By Caren Bohan
NEW YORK (Reuters) - President Barack Obama promised China's President Hu Jintao on Tuesday that the United States would stay committed to free trade, as he sought to ease friction over a decision to slap sanctions on Chinese tires.
"The tire issue came up. The Chinese remain concerned about it," said a U.S. official, who briefed reporters on talks between the two leaders on the sidelines of the United Nations General Assembly.
"The president noted that we had differences on the issue and said that the U.S. remains firmly committed to free trade and resisting protectionism," the official said.
Chinese officials have labeled the tire decision a dangerous act of protectionism and have said they would investigate whether imported U.S. chicken parts and autos were being dumped on the Chinese market.
Some U.S. critics of the decision to impose a new 35 percent duty on Chinese tires said it sent the wrong message in the run-up to a meeting of the Group of 20 biggest economies in Pittsburgh on Thursday and Friday.

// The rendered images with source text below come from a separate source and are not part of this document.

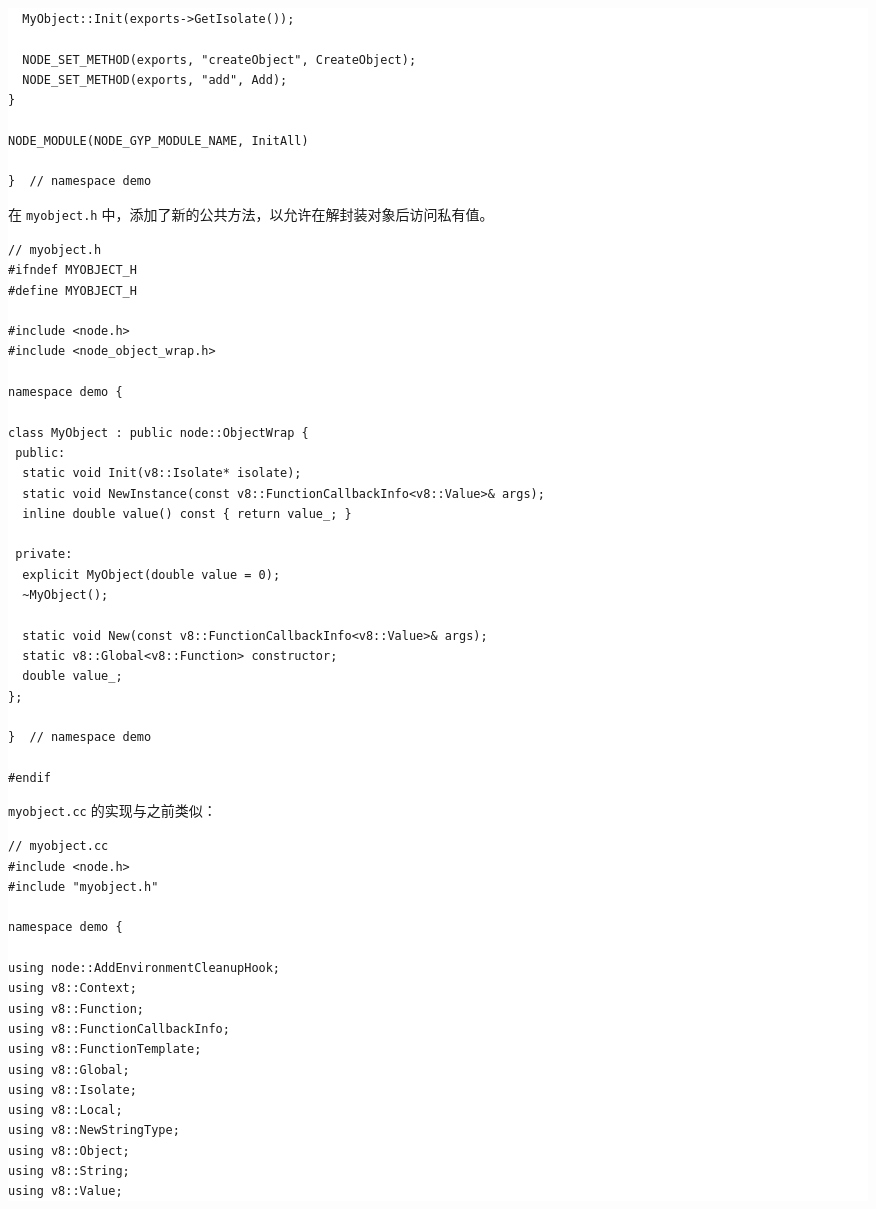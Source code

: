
 ```
  MyObject::Init(exports->GetIsolate());

  NODE_SET_METHOD(exports, "createObject", CreateObject);
  NODE_SET_METHOD(exports, "add", Add);
}

NODE_MODULE(NODE_GYP_MODULE_NAME, InitAll)

}  // namespace demo
```

在 `myobject.h` 中，添加了新的公共方法，以允许在解封装对象后访问私有值。

```
// myobject.h
#ifndef MYOBJECT_H
#define MYOBJECT_H

#include <node.h>
#include <node_object_wrap.h>

namespace demo {

class MyObject : public node::ObjectWrap {
 public:
  static void Init(v8::Isolate* isolate);
  static void NewInstance(const v8::FunctionCallbackInfo<v8::Value>& args);
  inline double value() const { return value_; }

 private:
  explicit MyObject(double value = 0);
  ~MyObject();

  static void New(const v8::FunctionCallbackInfo<v8::Value>& args);
  static v8::Global<v8::Function> constructor;
  double value_;
};

}  // namespace demo

#endif
```

`myobject.cc` 的实现与之前类似：

```
// myobject.cc
#include <node.h>
#include "myobject.h"

namespace demo {

using node::AddEnvironmentCleanupHook;
using v8::Context;
using v8::Function;
using v8::FunctionCallbackInfo;
using v8::FunctionTemplate;
using v8::Global;
using v8::Isolate;
using v8::Local;
using v8::NewStringType;
using v8::Object;
using v8::String;
using v8::Value;

```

But the White House has said the decision was merely an enforcement of trade laws.
Obama, who plans to visit China in November, also discussed with Hu a top issue for the G20 -- a call for more balanced global growth.

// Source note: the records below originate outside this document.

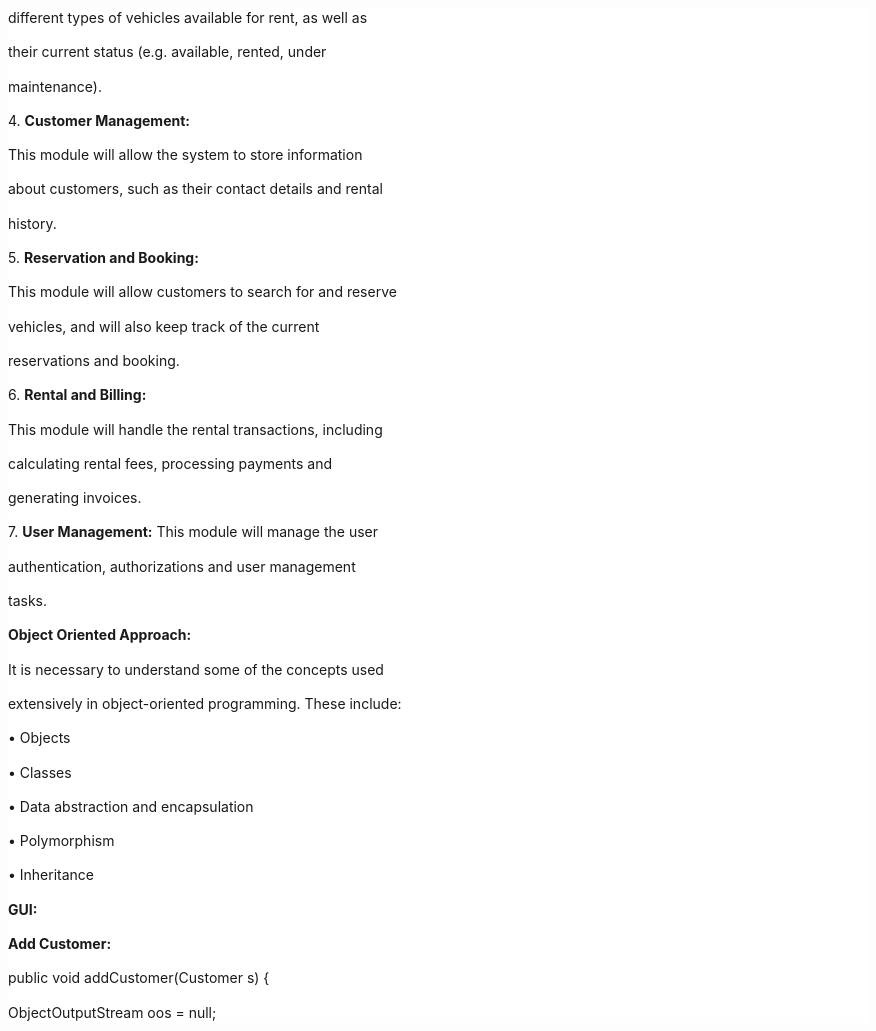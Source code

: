 different types of vehicles available for rent, as well as

their current status (e.g. available, rented, under

maintenance).

4\. **Customer Management:**

This module will allow the system to store information

about customers, such as their contact details and rental

history.

5\. **Reservation and Booking:**

This module will allow customers to search for and reserve

vehicles, and will also keep track of the current

reservations and booking.

6\. **Rental and Billing:**

This module will handle the rental transactions, including

calculating rental fees, processing payments and

generating invoices.

7\. **User Management:** This module will manage the user

authentication, authorizations and user management

tasks.

**Object Oriented Approach:**

It is necessary to understand some of the concepts used

extensively in object-oriented programming. These include:

• Objects

• Classes

• Data abstraction and encapsulation



<a name="br4"></a> 

• Polymorphism

• Inheritance

**GUI:**



<a name="br5"></a> 

**Add Customer:**

public void addCustomer(Customer s) {

ObjectOutputStream oos = null;
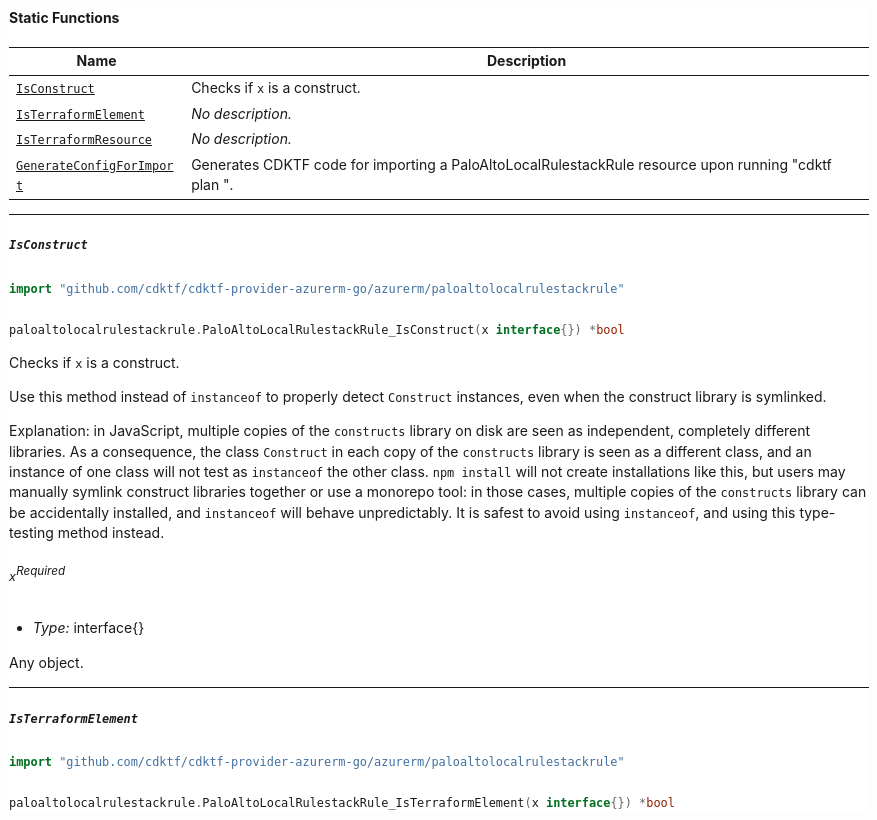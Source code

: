 #### Static Functions <a name="Static Functions" id="Static Functions"></a>

| **Name** | **Description** |
| --- | --- |
| <code><a href="#@cdktf/provider-azurerm.paloAltoLocalRulestackRule.PaloAltoLocalRulestackRule.isConstruct">IsConstruct</a></code> | Checks if `x` is a construct. |
| <code><a href="#@cdktf/provider-azurerm.paloAltoLocalRulestackRule.PaloAltoLocalRulestackRule.isTerraformElement">IsTerraformElement</a></code> | *No description.* |
| <code><a href="#@cdktf/provider-azurerm.paloAltoLocalRulestackRule.PaloAltoLocalRulestackRule.isTerraformResource">IsTerraformResource</a></code> | *No description.* |
| <code><a href="#@cdktf/provider-azurerm.paloAltoLocalRulestackRule.PaloAltoLocalRulestackRule.generateConfigForImport">GenerateConfigForImport</a></code> | Generates CDKTF code for importing a PaloAltoLocalRulestackRule resource upon running "cdktf plan <stack-name>". |

---

##### `IsConstruct` <a name="IsConstruct" id="@cdktf/provider-azurerm.paloAltoLocalRulestackRule.PaloAltoLocalRulestackRule.isConstruct"></a>

```go
import "github.com/cdktf/cdktf-provider-azurerm-go/azurerm/paloaltolocalrulestackrule"

paloaltolocalrulestackrule.PaloAltoLocalRulestackRule_IsConstruct(x interface{}) *bool
```

Checks if `x` is a construct.

Use this method instead of `instanceof` to properly detect `Construct`
instances, even when the construct library is symlinked.

Explanation: in JavaScript, multiple copies of the `constructs` library on
disk are seen as independent, completely different libraries. As a
consequence, the class `Construct` in each copy of the `constructs` library
is seen as a different class, and an instance of one class will not test as
`instanceof` the other class. `npm install` will not create installations
like this, but users may manually symlink construct libraries together or
use a monorepo tool: in those cases, multiple copies of the `constructs`
library can be accidentally installed, and `instanceof` will behave
unpredictably. It is safest to avoid using `instanceof`, and using
this type-testing method instead.

###### `x`<sup>Required</sup> <a name="x" id="@cdktf/provider-azurerm.paloAltoLocalRulestackRule.PaloAltoLocalRulestackRule.isConstruct.parameter.x"></a>

- *Type:* interface{}

Any object.

---

##### `IsTerraformElement` <a name="IsTerraformElement" id="@cdktf/provider-azurerm.paloAltoLocalRulestackRule.PaloAltoLocalRulestackRule.isTerraformElement"></a>

```go
import "github.com/cdktf/cdktf-provider-azurerm-go/azurerm/paloaltolocalrulestackrule"

paloaltolocalrulestackrule.PaloAltoLocalRulestackRule_IsTerraformElement(x interface{}) *bool
```
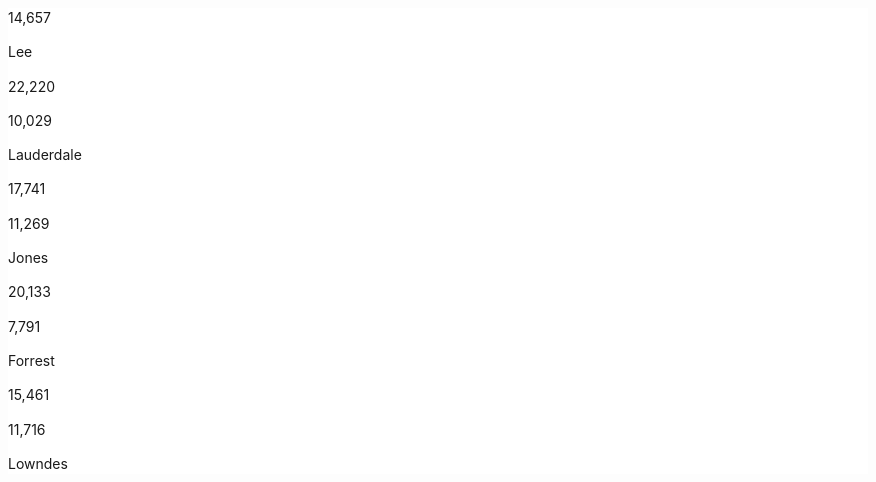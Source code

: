 <div class="eln-vote-count">

14,657

</div>

Lee

<div class="eln-vote-count eln-swatch-light eln-republican">

22,220

</div>

<div class="eln-vote-count">

10,029

</div>

Lauderdale

<div class="eln-vote-count eln-swatch-light eln-republican">

17,741

</div>

<div class="eln-vote-count">

11,269

</div>

Jones

<div class="eln-vote-count eln-swatch-light eln-republican">

20,133

</div>

<div class="eln-vote-count">

7,791

</div>

Forrest

<div class="eln-vote-count eln-swatch-light eln-republican">

15,461

</div>

<div class="eln-vote-count">

11,716

</div>

Lowndes

<div class="eln-vote-count eln-swatch-light eln-republican">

"There was discussion of the importance as the global recovery proceeds that it be on a more balanced basis than it has been in the past," the official said.
Some economists believe imbalances in the world economy between export-driven economies like China and countries like the United States, which consume heavily, helped to set the stage for the 2008-2009 financial crisis.
AWASH IN CASH
Awash in cash from its trade surplus, China invested heavily in U.S. government debt securities, which helped to lower U.S. interest rates. Some economists say this helped to fuel a bubble in the housing and subprime mortgage markets.
Chinese officials say gaps in the U.S. financial regulatory system were the main culprit behind the financial crisis.
The official said the United States was moving away "from an extreme consumption-led economy toward greater savings and toward management of our fiscal issues."
He said the United States wants China to move "toward an economy based on greater consumption."
Prior to the last G20 meeting in April, Chinese officials raised doubts over whether the U.S. dollar could retain its role as the world's global reserve currency. But the official said that topic did not come up in Tuesday's talks.
Obama also discussed Iran and North Korea with Hu.
The United States has been trying to rally China and Russia to help ratchet up pressure on Iran, which Washington accuses of using its nuclear program as cover to acquire a nuclear weapon. Tehran says its nuclear enrichment program is for civilian energy uses.
"The president emphasized the centrality of the Iran nuclear issue to U.S. national security interests," the official said.
The official said Obama talked of the need for solidarity in efforts to persuade North Korea to abandon its nuclear weapons program.
Obama "stressed the importance of the U.S. and China continuing to vigorously implement the U.N. resolutions and for there to be demonstrable solidarity between the U.S. and China on this issue," the official said.